— Да нет, пусть, пусть! Меня не запугаешь! — улыбнулась кастелянша. — Ну ладно. Вот вы с Машкой и с ним пили, выпили все, его за новым послали. Это все так! Да как же он около солдата очутился? Куда же вы его послали?
— Он к вам пошел, а не к солдату. Вы это знаете.
— Что я знаю? — холодно и спокойно возразила она. — Мы об этом говорить сейчас не будем. Это вы там скажете. Но как же это вышло: пошел он ко мне, а очутился вона где — возле цейхгауза. И еще одно мне чудно: с ним Машка была, а он ко мне пошел, это с каких же щей?
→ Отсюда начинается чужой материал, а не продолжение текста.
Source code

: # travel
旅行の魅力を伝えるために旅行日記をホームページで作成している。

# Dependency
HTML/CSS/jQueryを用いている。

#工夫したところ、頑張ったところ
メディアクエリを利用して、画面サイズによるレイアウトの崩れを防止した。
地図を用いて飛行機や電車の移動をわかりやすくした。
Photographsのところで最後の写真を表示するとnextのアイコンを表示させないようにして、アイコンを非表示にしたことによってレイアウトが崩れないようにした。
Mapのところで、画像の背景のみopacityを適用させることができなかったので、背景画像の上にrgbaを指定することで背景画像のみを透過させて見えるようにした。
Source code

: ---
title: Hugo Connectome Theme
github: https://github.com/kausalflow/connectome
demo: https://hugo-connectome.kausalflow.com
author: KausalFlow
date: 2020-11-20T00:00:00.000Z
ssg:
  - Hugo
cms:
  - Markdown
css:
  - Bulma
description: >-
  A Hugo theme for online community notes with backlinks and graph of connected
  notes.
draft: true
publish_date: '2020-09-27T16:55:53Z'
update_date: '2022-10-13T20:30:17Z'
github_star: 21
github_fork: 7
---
Нет, тут он вам что-то не то сказал.
— Да ничего он мне не говорил, — сразу отрезал я.
Тут глаза у нее блеснули и погасли.
— Ну а тогда уж совсем чудно, — сказала она медленно и спокойно. — Вам он ничего не говорил, Машке тоже, татарин и подавно ничего не знает — так откуда вы все это взяли?
Я молчал.
— Значит, не хочется вам по-доброму? — спросила кастелянша.
— А как это, по-доброму? — поинтересовалась моя спутница.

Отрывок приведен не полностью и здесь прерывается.